WORK ORDER:
Copy, from the data below, every line that has "containing" in it.

== Segment start ==

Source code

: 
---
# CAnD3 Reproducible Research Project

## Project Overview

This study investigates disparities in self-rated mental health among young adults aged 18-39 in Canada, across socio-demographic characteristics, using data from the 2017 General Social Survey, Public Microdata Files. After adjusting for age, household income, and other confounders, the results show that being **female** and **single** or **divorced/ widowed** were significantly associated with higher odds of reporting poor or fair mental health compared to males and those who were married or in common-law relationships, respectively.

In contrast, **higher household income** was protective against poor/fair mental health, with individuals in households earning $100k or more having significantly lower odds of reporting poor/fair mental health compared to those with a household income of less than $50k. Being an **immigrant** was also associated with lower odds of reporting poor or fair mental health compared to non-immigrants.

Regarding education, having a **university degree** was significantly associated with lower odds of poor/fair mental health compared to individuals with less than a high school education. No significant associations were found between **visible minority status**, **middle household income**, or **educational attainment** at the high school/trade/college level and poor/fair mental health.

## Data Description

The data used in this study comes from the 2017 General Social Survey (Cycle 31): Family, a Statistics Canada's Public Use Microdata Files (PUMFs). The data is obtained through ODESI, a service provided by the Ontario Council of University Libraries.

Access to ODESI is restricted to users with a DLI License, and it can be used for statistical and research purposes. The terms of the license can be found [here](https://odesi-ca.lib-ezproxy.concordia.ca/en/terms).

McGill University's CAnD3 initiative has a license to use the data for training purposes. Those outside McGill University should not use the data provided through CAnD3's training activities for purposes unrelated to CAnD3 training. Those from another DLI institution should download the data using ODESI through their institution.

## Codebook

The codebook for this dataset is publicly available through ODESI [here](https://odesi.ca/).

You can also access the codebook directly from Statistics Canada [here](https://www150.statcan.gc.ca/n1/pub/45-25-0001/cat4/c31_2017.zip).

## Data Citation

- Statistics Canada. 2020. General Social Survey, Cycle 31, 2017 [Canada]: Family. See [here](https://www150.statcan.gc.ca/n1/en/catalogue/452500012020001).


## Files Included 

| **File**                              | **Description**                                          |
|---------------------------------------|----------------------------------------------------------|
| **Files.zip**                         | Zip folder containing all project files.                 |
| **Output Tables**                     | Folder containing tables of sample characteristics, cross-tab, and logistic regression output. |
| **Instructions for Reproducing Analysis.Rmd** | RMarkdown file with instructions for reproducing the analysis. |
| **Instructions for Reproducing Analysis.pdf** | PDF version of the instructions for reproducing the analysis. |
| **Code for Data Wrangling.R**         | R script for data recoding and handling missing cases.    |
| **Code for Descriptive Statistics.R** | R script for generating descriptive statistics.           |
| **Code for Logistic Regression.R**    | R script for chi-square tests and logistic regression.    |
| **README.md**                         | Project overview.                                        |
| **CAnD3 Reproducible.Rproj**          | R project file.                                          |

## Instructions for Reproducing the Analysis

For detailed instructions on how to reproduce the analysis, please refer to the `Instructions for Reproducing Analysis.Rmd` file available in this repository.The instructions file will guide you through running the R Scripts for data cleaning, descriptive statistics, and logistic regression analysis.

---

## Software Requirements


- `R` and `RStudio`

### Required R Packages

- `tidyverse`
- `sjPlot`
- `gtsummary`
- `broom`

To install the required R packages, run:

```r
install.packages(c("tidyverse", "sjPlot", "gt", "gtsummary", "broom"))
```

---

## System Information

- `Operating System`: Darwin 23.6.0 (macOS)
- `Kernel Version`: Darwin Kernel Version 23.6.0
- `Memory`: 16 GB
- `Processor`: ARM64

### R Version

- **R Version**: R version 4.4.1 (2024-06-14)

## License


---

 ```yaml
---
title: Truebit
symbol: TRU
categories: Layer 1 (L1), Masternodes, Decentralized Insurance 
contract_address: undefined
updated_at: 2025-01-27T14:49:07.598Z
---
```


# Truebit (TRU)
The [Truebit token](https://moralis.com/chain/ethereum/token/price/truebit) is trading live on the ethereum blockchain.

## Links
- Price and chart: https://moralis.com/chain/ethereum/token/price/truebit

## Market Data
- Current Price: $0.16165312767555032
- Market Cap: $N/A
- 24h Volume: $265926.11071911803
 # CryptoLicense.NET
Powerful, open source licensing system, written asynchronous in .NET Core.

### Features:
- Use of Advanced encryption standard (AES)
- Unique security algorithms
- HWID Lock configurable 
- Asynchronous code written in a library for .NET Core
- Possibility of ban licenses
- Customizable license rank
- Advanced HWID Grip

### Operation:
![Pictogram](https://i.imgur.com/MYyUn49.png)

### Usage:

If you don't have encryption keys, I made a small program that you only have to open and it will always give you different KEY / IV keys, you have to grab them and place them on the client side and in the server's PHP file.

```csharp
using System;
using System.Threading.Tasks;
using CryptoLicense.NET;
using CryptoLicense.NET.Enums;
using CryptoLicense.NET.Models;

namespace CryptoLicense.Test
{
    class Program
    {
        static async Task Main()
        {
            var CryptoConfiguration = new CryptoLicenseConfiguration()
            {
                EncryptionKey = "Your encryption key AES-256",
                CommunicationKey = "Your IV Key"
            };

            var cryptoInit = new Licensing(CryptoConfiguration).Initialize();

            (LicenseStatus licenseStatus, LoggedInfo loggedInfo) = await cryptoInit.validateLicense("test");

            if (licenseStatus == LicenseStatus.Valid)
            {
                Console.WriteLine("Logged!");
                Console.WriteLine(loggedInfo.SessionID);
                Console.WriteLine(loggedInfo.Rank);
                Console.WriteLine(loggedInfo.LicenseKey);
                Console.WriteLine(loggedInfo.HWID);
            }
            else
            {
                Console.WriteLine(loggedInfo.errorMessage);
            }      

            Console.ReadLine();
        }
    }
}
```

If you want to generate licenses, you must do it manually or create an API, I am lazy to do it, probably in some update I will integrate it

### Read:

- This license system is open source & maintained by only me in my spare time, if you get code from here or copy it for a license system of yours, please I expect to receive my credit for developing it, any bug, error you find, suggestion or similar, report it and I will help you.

== Segment end ==

OUTPUT FOR THIS TASK:
| **Files.zip**                         | Zip folder containing all project files.                 |
| **Output Tables**                     | Folder containing tables of sample characteristics, cross-tab, and logistic regression output. |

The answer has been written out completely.